Problem description:
Pull every line that includes the word "directory" from the data.

Records provided:
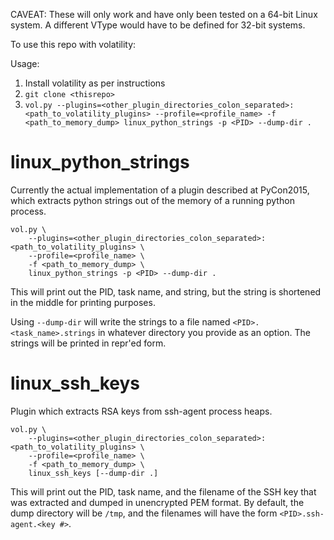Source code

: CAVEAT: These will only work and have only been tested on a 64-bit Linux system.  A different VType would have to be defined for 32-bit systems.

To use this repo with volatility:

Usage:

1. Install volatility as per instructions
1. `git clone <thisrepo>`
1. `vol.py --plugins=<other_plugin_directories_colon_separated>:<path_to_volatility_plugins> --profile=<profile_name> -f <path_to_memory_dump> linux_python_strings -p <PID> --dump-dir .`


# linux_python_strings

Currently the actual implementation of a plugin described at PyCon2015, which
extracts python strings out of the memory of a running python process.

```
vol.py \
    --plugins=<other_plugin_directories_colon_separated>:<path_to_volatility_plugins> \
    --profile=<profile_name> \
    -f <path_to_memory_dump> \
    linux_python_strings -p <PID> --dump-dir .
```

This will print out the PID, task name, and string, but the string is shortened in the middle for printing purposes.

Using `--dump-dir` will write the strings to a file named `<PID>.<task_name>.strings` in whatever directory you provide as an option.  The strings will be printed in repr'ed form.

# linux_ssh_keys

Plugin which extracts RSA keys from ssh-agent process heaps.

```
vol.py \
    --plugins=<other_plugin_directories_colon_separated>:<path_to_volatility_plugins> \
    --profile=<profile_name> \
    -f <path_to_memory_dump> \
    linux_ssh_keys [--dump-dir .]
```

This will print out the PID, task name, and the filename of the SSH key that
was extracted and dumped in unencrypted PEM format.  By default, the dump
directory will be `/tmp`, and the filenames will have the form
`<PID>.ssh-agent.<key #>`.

Answer to the exercise:
Using `--dump-dir` will write the strings to a file named `<PID>.<task_name>.strings` in whatever directory you provide as an option.  The strings will be printed in repr'ed form.
directory will be `/tmp`, and the filenames will have the form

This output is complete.